Fig. 19: can you do a CR-only fit (without unblinding the SR)? What is the result of the rate parameters for the backgrounds?
We have fitted the rate of WZ (ZZ) background in the WZ (ZZ) control region. The value of the WZ (ZZ) cross section obtained from the CR fit is 1.026 +/- 0.0993 (1.06 +/- 0.105) times the SM expectation, i.e. the WZ and ZZ production rates obtained from the CR fit are compatible with the SM expectation within uncertainties. The GoF plots for the WZ and ZZ control regions will be included in the next version of the AN.
WZ/ZZ Control Region plots are available here:
CRUpdate.pdf
Fig. 20-21: how do you correct for the BR's in all your different categories?
Since we always look at the combination of different HH signals, we only look at the inclusive HH cross section, considering all relevant signals in each channel. The y-axis is always the inclusive H(125)H(125) cross section, assuming SM Higgs branching fractions.

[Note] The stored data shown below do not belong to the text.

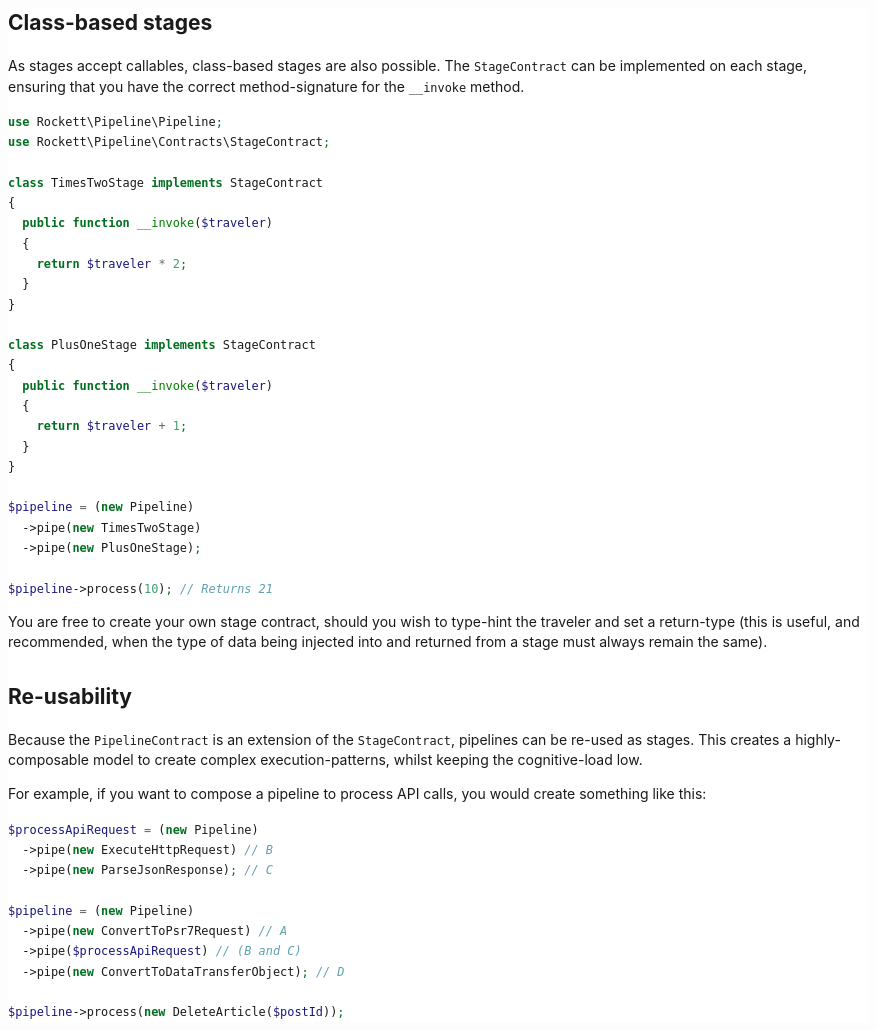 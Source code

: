 ## Class-based stages

As stages accept callables, class-based stages are also possible. The `StageContract` can be implemented on each stage, ensuring that you have the correct method-signature for the `__invoke` method.

```php
use Rockett\Pipeline\Pipeline;
use Rockett\Pipeline\Contracts\StageContract;

class TimesTwoStage implements StageContract
{
  public function __invoke($traveler)
  {
    return $traveler * 2;
  }
}

class PlusOneStage implements StageContract
{
  public function __invoke($traveler)
  {
    return $traveler + 1;
  }
}

$pipeline = (new Pipeline)
  ->pipe(new TimesTwoStage)
  ->pipe(new PlusOneStage);

$pipeline->process(10); // Returns 21
```

You are free to create your own stage contract, should you wish to type-hint the traveler and set a return-type (this is useful, and recommended, when the type of data being injected into and returned from a stage must always remain the same).

## Re-usability

Because the `PipelineContract` is an extension of the `StageContract`, pipelines can be re-used as stages. This creates a highly-composable model to create complex execution-patterns, whilst keeping the cognitive-load low.

For example, if you want to compose a pipeline to process API calls, you would create something like this:

```php
$processApiRequest = (new Pipeline)
  ->pipe(new ExecuteHttpRequest) // B
  ->pipe(new ParseJsonResponse); // C

$pipeline = (new Pipeline)
  ->pipe(new ConvertToPsr7Request) // A
  ->pipe($processApiRequest) // (B and C)
  ->pipe(new ConvertToDataTransferObject); // D

$pipeline->process(new DeleteArticle($postId));
```
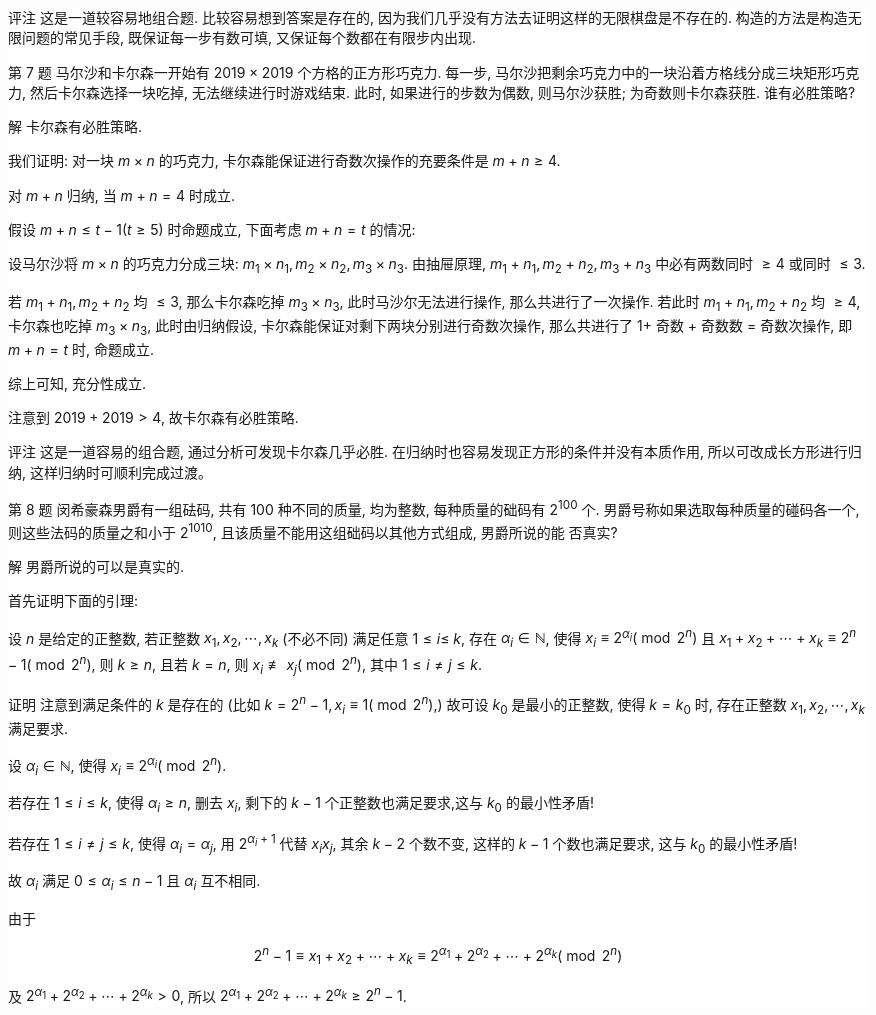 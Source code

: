 评注 这是一道较容易地组合题. 比较容易想到答案是存在的, 因为我们几乎没有方法去证明这样的无限棋盘是不存在的. 构造的方法是构造无限问题的常见手段, 既保证每一步有数可填, 又保证每个数都在有限步内出现.

第 7 题 马尔沙和卡尔森一开始有 $2019 \times 2019$ 个方格的正方形巧克力. 每一步, 马尔沙把剩余巧克力中的一块沿着方格线分成三块矩形巧克力, 然后卡尔森选择一块吃掉, 无法继续进行时游戏结束. 此时, 如果进行的步数为偶数, 则马尔沙获胜; 为奇数则卡尔森获胜. 谁有必胜策略?

解 卡尔森有必胜策略.

我们证明: 对一块 $m \times n$ 的巧克力, 卡尔森能保证进行奇数次操作的充要条件是 $m+n \geq 4$.

对 $m+n$ 归纳, 当 $m+n=4$ 时成立.

假设 $m+n \leq t-1(t \geq 5)$ 时命题成立, 下面考虑 $m+n=t$ 的情况:

设马尔沙将 $m \times n$ 的巧克力分成三块: $m_{1} \times n_{1}, m_{2} \times n_{2}, m_{3} \times n_{3}$. 由抽屉原理, $m_{1}+n_{1}, m_{2}+n_{2}, m_{3}+n_{3}$ 中必有两数同时 $\geq 4$ 或同时 $\leq 3$.

若 $m_{1}+n_{1}, m_{2}+n_{2}$ 均 $\leq 3$, 那么卡尔森吃掉 $m_{3} \times n_{3}$, 此时马沙尔无法进行操作, 那么共进行了一次操作. 若此时 $m_{1}+n_{1}, m_{2}+n_{2}$ 均 $\geq 4$, 卡尔森也吃掉 $m_{3} \times n_{3}$, 此时由归纳假设, 卡尔森能保证对剩下两块分别进行奇数次操作, 那么共进行了 $1+$ 奇数 + 奇数数 $=$ 奇数次操作, 即 $m+n=t$ 时, 命题成立.

综上可知, 充分性成立.

注意到 $2019+2019>4$, 故卡尔森有必胜策略.

评注 这是一道容易的组合题, 通过分析可发现卡尔森几乎必胜. 在归纳时也容易发现正方形的条件并没有本质作用, 所以可改成长方形进行归纳, 这样归纳时可顺利完成过渡。

第 8 题 闵希豪森男爵有一组砝码, 共有 100 种不同的质量, 均为整数, 每种质量的础码有 $2^{100}$ 个. 男爵号称如果选取每种质量的碰码各一个, 则这些法码的质量之和小于 $2^{1010}$, 且该质量不能用这组础码以其他方式组成, 男爵所说的能
否真实?

解 男爵所说的可以是真实的.

首先证明下面的引理:

设 $n$ 是给定的正整数, 若正整数 $x_{1}, x_{2}, \cdots, x_{k}$ (不必不同) 满足任意 $1 \leq i \leq$ $k$, 存在 $\alpha_{i} \in \mathbb{N}$, 使得 $x_{i} \equiv 2^{\alpha_{i}}\left(\bmod 2^{n}\right)$ 且 $x_{1}+x_{2}+\cdots+x_{k} \equiv 2^{n}-1\left(\bmod 2^{n}\right)$, 则 $k \geq n$, 且若 $k=n$, 则 $x_{i} \not \equiv x_{j}\left(\bmod 2^{n}\right)$, 其中 $1 \leq i \neq j \leq k$.

证明 注意到满足条件的 $k$ 是存在的 (比如 $\left.k=2^{n}-1, x_{i} \equiv 1\left(\bmod 2^{n}\right),\right)$ 故可设 $k_{0}$ 是最小的正整数, 使得 $k=k_{0}$ 时, 存在正整数 $x_{1}, x_{2}, \cdots, x_{k}$ 满足要求.

设 $\alpha_{i} \in \mathbb{N}$, 使得 $x_{i} \equiv 2^{\alpha_{i}}\left(\bmod 2^{n}\right)$.

若存在 $1 \leq i \leq k$, 使得 $\alpha_{i} \geq n$, 删去 $x_{i}$, 剩下的 $k-1$ 个正整数也满足要求,这与 $k_{0}$ 的最小性矛盾!

若存在 $1 \leq i \neq j \leq k$, 使得 $\alpha_{i}=\alpha_{j}$, 用 $2^{\alpha_{i}+1}$ 代替 $x_{i} x_{j}$, 其余 $k-2$ 个数不变, 这样的 $k-1$ 个数也满足要求, 这与 $k_{0}$ 的最小性矛盾!

故 $\alpha_{i}$ 满足 $0 \leq \alpha_{i} \leq n-1$ 且 $\alpha_{i}$ 互不相同.

由于

$$
2^{n}-1 \equiv x_{1}+x_{2}+\cdots+x_{k} \equiv 2^{\alpha_{1}}+2^{\alpha_{2}}+\cdots+2^{\alpha_{k}}\left(\bmod 2^{n}\right)
$$

及 $2^{\alpha_{1}}+2^{\alpha_{2}}+\cdots+2^{\alpha_{k}}>0$, 所以 $2^{\alpha_{1}}+2^{\alpha_{2}}+\cdots+2^{\alpha_{k}} \geq 2^{n}-1$.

Fig. 20-21:do you understand why 3l_0tau gives mostly the best sensitivity?
3l_0tau is next to 2lss the channel with the highest signal acceptance, since our analysis is mainly limited by low signal counts than high backgrounds, its no surprise, that the channels containing the most signal (and background) perform comparatively good. Judging from the signal to background ratio we expect the best limits for 1l3tau (low signal but extremely low background), 2lss and 3l_0tau (higher background but also much higher signal). Another question that arises from this, would be why 2lss is not performing as well as 3l_0tau. This can be traced back to differences in BDT performance but also to the dominant backgrounds in those channels. 3l_0tau has WZ as its most important background while 2lss is fake dominated. The fake background has an overall larger uncertainty.
Fig. 22 right: why is there no 3l_0tau curve here?
It has the 3l_0tau curve, only that it has been labelled "3l" in the legend, its mostly hidden behind 1l3tau except for the interference region. We will check the AN for consistent naming in the plots and the text.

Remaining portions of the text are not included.